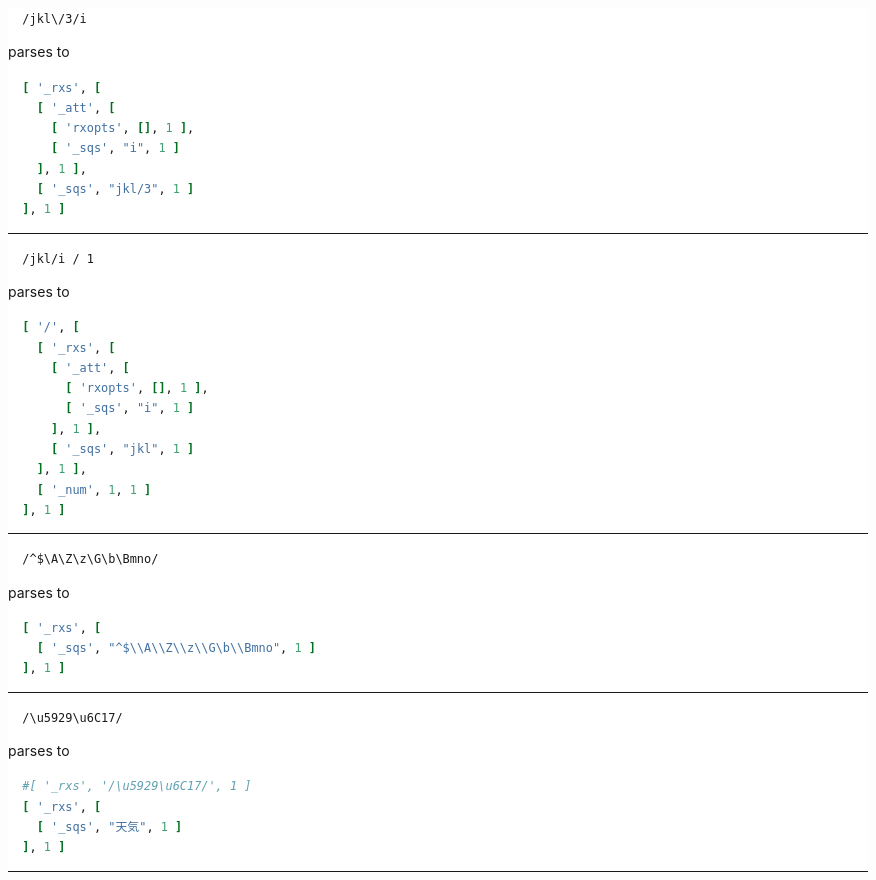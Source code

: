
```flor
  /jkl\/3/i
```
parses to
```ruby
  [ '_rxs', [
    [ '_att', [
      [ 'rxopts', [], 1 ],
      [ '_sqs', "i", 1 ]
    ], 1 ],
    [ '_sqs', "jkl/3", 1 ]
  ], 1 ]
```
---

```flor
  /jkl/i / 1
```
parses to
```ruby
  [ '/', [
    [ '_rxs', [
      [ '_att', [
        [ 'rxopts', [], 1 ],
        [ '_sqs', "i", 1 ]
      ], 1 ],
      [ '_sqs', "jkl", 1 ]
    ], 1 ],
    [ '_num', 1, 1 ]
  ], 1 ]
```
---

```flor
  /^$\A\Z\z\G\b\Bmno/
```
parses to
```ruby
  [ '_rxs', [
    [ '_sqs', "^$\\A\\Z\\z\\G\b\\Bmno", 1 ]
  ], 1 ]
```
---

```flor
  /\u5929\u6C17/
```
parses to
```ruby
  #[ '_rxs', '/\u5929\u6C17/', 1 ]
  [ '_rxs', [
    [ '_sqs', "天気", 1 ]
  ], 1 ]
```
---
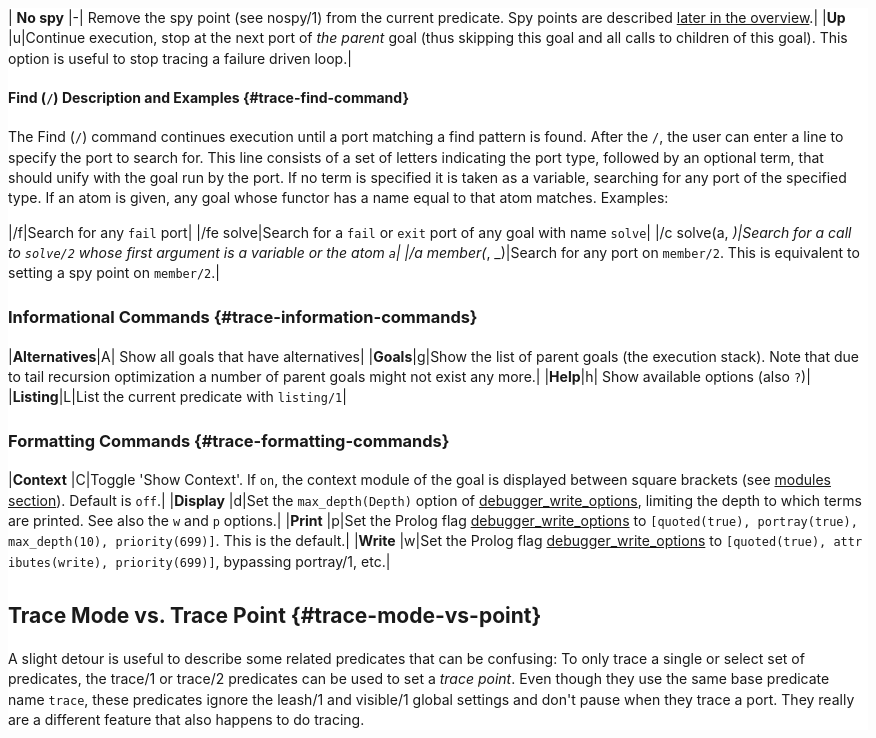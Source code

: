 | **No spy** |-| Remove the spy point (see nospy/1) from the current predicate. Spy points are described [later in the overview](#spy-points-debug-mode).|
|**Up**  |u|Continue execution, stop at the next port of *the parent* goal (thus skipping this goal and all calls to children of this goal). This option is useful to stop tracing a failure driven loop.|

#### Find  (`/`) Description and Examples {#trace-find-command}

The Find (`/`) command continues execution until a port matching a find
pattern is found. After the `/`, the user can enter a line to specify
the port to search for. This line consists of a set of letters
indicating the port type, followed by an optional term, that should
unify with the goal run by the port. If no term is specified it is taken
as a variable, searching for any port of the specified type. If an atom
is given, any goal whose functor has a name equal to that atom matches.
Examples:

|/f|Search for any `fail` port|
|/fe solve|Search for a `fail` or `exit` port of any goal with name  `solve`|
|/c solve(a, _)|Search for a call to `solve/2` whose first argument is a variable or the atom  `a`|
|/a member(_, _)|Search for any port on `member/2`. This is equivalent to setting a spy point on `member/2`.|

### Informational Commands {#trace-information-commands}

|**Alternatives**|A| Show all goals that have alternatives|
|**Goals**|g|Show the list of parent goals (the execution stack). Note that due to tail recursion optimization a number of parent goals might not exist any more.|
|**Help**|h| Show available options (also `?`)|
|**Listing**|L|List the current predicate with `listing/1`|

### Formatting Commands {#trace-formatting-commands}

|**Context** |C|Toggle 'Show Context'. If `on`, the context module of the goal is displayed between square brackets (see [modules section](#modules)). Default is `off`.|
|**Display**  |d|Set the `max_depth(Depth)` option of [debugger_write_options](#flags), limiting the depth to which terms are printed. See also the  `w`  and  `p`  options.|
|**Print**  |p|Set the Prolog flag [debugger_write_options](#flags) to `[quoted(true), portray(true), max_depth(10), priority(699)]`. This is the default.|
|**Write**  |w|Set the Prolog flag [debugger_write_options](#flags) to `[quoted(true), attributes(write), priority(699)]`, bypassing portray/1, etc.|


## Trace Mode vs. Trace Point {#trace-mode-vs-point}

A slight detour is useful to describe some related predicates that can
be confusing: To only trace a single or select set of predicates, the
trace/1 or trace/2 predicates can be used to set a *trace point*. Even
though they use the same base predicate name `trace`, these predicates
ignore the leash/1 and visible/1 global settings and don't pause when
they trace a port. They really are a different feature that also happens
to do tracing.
_ _ _ _ _
# Goal of the exercise:
Repeat exactly the lines of the listing above, from the one with "is the default.|" down to the one with "though they use"; both of those lines belong in the range.

# Response below:
|**Print**  |p|Set the Prolog flag [debugger_write_options](#flags) to `[quoted(true), portray(true), max_depth(10), priority(699)]`. This is the default.|
|**Write**  |w|Set the Prolog flag [debugger_write_options](#flags) to `[quoted(true), attributes(write), priority(699)]`, bypassing portray/1, etc.|


## Trace Mode vs. Trace Point {#trace-mode-vs-point}

A slight detour is useful to describe some related predicates that can
be confusing: To only trace a single or select set of predicates, the
trace/1 or trace/2 predicates can be used to set a *trace point*. Even
though they use the same base predicate name `trace`, these predicates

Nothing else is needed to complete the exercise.